A segunda parte de Someone Else’s Empire examina os ‘instrumentos de ordem’ internacionais dos Estados Unidos. O que Stevenson rotula de ‘gestão reativa do império’ não se limita ao Oriente Médio. Documentos da Estratégia de Segurança Nacional, postura de força nuclear e flexão de músculos geoeconômicos atestam a coesão do pensamento de política externa em administrações presidenciais. Tomadas coletivamente, argumenta Stevenson, a potência dessas ferramentas novamente contradiz pronunciamentos precipitados do declínio americano. Se a primazia econômica dos EUA diminuiu em termos relativos, sua centralidade para as finanças globais e a importância do dólar continuam sendo recursos inestimáveis. O uso crescente de sanções reflete uma dimensão da alavancagem única que isso proporciona. Nas mãos dos americanos, a arma econômica pode não apenas proibir o comércio nacional com um estado estrangeiro, mas prejudicar a capacidade de qualquer pessoa no mundo de negociar com esse estado, sob pena das chamadas sanções secundárias. O Irã foi o campo de provas para esse esforço. Washington impôs embargos contra a República Islâmica a partir da década de 1980, mas foi somente no novo milênio — e na nova jurisdição sobre o sistema de pagamentos interbancários, afirmado por decreto presidencial e disposições do Patriot Act — que os esforços para isolar a economia iraniana realmente começaram, um "ataque" anunciado por Obama em 2011.

Parcialmente levantados após o "acordo" nuclear em 2015 (um "sucesso", na opinião de Stevenson), eles voltaram a vigorar quando Trump se retirou do JCPOA alguns anos depois. A reversão irritou os aliados americanos, que foram pressionados a seguir o exemplo, mas um esforço europeu para desenvolver um mecanismo alternativo para pagamentos não deu em nada, e as objeções na ONU foram ignoradas. Desde então, Washington tem como alvo a Rússia com o mesmo aparato em uma escala ainda maior, com efeito inconclusivo. Se as sanções "funcionam" como um meio de coagir os estados a mudar seu comportamento, em vez de simplesmente aprofundar a miséria de suas populações, é uma dúvida.
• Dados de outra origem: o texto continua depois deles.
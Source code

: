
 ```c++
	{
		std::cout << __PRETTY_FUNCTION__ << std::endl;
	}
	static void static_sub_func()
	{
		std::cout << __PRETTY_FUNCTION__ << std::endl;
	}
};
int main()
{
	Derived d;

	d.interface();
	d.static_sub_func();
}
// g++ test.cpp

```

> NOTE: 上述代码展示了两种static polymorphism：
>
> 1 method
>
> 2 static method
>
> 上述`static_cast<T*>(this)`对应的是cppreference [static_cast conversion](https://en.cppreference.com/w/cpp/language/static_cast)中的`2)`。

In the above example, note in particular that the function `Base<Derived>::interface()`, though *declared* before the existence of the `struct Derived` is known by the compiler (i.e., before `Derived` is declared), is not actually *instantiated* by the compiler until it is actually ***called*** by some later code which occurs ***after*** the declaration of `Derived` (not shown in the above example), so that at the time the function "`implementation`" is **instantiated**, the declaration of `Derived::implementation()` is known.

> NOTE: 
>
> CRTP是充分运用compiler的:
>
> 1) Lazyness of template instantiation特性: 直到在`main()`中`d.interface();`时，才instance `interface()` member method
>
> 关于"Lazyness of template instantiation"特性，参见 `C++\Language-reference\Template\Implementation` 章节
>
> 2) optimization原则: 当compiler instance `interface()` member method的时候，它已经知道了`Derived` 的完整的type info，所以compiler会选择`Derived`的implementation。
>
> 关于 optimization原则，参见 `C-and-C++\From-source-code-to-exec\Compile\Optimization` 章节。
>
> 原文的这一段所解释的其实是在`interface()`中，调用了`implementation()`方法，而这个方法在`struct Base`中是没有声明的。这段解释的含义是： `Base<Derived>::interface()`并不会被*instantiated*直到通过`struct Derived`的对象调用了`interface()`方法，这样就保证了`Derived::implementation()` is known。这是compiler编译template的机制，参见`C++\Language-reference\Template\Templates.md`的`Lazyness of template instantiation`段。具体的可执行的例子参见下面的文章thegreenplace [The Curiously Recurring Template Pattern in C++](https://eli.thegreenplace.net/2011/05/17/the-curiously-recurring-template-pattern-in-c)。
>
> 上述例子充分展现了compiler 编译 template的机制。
Mas eles têm outros usos, como Stevenson indica, na preparação do terreno para ação militar, se necessário, e disciplinando aliados ajudantes.

A vigilância é outro bem valioso. Stevenson dá uma boa noção da infraestrutura física da aliança Five Eyes, cuja existência só foi oficialmente revelada ao público em 2010, e a vasta gama de estações de monitoramento que coletam informações de cabos submarinos, chamadas telefônicas, radiofaróis de navegação e comunicações eletrônicas. A Grã-Bretanha a leste, o Canadá ao norte e a Austrália e a Nova Zelândia no Pacífico Sul são parte integrante desse empreendimento. Mas enquanto os EUA recebem automaticamente os sinais de inteligência que coletam, eles nem sempre os compartilham; a NSA às vezes reclassifica os relatórios que recebe dos aliados, tornando-os inacessíveis à nação que os gerou. Grande parte dessa rede depende do reconhecimento espacial. Os EUA atualmente comandam mais satélites do que o resto do mundo junto, permitindo espionagem, bem como "ataques cinéticos" por veículos aéreos não tripulados. Esta é a base para o aparentemente fantasioso envolvimento dos estrategistas americanos para a "astroestratégia", institucionalizada com a criação da Força Espacial dos EUA em 2019. As antecipações alucinatórias de guerra orbital contêm um núcleo semirracional, na forma de ansiedade de que a Rússia e a China possam desenvolver capacidades contraespaciais suficientes para colocar em risco a rede de satélites americana e potencialmente neutralizar suas forças armadas, que agora são incapazes de funcionar sem GPS. Esta é uma perspectiva distante. No entanto, como Stevenson observa, "A estratégia americana se vê travando uma batalha constante contra a complacência. Para evitar isso, a classe política periodicamente evoca ameaças iminentes à superioridade dos EUA".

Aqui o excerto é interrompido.